In the ancient city of Ephesus on what is today the west coast of Turkey, archaeologists have discovered an early Byzantine business and dining district that met a sudden violent end in 614/615 A.D. A thick fire layer points to the means of its demise. That layer is also responsible for the preservation of the contents of the rooms, providing a unique snapshot of the shops and pubs of Byzantine Ephesus.
The Ephesus area has been settled since the 7th millennium B.C., and the Greek city was built by colonists in the 10th century B.C. It thrived as a center of commerce and was one the most important and populous cities of Roman Asia Minor. It was also a center of the Early Christian church from the mid-1st century. Under Byzantine rule, Ephesus was second in importance only to Constantinople. The city’s fortunes took a heavy hit from invading Goths (263 A.D.), the silting over of its Aegean harbor in the 7th century, several sackings by Arabic forces and the Seljuk Turks. By the time it was incorporated into the Ottoman Empire in 1425, Ephesus was a sleepy village, soon to be abandoned.
While its existence was locally known (its ancient buildings were a ready source of stone for building and grinding into lime powder), systematic archaeological excavations of ancient Ephesus were not undertaken until the late 19th century. The Austrian Archaeological Institute has been excavating ancient Ephesus since 1898 (with the occasional pause for world wars, diplomatic tensions and pandemics).
The business district was discovered in an excavation of Domitian’s Square near the Upper Agora, the Greek and Roman city’s civic center.

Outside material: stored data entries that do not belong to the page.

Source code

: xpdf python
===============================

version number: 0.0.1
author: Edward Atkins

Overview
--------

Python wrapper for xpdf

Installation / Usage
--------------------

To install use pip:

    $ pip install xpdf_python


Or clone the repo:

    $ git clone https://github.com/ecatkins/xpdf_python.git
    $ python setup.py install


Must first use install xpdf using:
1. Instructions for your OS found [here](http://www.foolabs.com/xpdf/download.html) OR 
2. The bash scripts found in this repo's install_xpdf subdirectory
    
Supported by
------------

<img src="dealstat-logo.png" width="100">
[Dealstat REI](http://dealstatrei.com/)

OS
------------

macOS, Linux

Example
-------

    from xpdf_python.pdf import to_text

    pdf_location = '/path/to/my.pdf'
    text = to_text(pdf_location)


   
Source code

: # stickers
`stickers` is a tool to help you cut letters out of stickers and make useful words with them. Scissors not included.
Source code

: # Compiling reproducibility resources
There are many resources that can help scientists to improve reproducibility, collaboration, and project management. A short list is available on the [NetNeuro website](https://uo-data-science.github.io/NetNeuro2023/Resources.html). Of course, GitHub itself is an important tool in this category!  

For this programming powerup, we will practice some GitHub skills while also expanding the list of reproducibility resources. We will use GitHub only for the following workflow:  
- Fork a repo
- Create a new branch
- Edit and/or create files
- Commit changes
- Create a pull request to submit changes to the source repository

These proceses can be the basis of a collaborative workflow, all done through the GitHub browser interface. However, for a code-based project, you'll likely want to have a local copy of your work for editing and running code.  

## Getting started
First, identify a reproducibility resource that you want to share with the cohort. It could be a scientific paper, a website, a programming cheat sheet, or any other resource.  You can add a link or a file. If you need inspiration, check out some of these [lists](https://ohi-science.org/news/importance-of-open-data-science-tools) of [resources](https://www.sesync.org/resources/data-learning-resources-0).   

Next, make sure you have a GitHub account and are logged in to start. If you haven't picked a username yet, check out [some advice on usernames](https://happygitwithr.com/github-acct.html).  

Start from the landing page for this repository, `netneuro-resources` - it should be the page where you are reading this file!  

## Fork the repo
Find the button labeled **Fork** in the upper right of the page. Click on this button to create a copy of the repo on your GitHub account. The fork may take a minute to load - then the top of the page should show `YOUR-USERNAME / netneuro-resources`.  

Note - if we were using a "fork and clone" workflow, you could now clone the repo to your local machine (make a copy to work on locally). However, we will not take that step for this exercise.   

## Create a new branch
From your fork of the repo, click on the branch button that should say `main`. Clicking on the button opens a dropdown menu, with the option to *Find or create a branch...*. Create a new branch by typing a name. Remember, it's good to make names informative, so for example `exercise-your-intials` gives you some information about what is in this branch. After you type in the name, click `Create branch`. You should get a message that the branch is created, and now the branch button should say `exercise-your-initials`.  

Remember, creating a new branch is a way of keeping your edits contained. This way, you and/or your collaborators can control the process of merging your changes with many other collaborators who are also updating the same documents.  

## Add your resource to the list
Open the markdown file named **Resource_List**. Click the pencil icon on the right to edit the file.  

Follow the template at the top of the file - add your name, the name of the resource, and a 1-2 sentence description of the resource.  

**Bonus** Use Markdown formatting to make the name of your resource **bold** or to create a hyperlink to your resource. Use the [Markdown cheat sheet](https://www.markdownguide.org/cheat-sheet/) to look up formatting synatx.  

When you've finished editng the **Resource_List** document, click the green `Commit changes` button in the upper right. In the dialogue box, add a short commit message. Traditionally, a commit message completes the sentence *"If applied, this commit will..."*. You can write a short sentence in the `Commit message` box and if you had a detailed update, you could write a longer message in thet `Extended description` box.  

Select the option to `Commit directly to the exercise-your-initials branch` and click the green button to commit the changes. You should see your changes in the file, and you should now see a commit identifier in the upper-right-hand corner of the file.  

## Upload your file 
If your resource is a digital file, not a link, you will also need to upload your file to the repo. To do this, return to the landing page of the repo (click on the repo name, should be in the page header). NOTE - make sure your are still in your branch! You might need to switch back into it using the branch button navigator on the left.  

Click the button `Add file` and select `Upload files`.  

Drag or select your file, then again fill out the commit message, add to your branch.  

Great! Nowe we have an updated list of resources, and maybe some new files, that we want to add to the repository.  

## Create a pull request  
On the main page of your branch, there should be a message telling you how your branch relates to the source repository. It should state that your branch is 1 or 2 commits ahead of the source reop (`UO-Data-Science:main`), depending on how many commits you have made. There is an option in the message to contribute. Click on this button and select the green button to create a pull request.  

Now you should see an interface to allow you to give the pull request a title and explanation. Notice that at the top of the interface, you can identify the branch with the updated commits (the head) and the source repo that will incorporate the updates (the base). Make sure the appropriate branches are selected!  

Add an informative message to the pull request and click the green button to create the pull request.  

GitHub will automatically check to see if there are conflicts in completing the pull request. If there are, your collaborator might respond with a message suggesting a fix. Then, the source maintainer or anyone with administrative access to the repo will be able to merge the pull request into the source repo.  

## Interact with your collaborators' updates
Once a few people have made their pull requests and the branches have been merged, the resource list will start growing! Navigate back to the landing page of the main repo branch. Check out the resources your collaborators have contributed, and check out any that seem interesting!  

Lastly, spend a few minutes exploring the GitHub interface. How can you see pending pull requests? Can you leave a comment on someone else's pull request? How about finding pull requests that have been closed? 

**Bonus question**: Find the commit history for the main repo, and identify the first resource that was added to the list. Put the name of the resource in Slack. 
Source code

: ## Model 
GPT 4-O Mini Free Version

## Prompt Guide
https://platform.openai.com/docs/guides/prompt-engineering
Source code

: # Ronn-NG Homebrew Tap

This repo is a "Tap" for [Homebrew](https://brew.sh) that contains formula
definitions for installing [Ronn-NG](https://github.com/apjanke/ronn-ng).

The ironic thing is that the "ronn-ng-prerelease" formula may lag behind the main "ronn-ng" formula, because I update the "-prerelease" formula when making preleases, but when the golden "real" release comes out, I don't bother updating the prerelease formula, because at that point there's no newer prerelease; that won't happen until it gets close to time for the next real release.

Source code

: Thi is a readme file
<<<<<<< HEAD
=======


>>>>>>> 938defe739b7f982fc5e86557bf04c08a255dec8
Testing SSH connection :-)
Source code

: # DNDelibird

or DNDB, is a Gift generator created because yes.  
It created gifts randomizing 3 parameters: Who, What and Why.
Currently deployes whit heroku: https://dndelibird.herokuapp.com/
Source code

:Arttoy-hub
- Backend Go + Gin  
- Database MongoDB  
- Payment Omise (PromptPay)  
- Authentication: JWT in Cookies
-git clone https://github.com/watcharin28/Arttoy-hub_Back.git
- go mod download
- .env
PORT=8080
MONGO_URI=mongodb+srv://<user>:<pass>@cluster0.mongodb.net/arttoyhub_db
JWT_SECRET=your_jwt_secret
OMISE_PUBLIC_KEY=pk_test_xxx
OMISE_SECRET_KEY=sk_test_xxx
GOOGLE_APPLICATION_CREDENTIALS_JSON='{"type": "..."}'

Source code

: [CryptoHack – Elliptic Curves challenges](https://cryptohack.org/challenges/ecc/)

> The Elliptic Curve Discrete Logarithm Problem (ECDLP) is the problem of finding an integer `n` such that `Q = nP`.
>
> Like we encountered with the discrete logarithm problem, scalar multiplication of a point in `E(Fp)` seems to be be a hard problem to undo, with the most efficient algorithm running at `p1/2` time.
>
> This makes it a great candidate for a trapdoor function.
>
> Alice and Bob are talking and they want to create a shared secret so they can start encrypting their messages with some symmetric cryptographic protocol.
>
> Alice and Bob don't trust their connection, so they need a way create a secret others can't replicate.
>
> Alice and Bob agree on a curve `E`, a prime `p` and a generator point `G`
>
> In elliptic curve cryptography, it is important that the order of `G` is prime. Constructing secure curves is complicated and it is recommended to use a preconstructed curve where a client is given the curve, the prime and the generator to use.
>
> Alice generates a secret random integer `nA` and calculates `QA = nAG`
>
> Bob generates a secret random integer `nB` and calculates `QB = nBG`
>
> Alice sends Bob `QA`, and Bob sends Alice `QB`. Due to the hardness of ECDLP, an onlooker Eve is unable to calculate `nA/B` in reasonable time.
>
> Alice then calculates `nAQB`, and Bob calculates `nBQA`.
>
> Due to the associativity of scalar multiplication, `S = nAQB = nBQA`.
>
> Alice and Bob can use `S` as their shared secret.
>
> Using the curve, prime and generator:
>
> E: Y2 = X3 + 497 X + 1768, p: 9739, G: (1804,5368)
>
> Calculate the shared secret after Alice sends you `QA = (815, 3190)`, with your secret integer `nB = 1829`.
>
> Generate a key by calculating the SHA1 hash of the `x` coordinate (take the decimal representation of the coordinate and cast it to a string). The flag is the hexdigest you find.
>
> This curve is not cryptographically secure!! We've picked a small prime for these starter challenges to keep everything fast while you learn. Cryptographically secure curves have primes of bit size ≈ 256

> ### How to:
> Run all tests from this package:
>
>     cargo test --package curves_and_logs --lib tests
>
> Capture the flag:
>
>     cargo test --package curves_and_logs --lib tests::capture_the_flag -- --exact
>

In late antiquity, the large Roman square had been partially built over with workshops, stores and purveyors of food and drink. So far, one smaller building covering an area of about 1830 square feet has been uncovered. That one building contained a cooking shop, a storage room, a tavern, a store selling terracotta lamps and Christian pilgrimage trinkets with its associated workshop and sales room. They were all doing gangbusters when disaster struck, because beneath the burn layer was an incredible profusion of objects, including thousands of pieces of crockery, food remains and coins. About 600 pilgrim bottles — small ampules for sacred relics that were perforated to be worn as pendants — have been found in the workshop, a discovery without precedent on the archaeological record.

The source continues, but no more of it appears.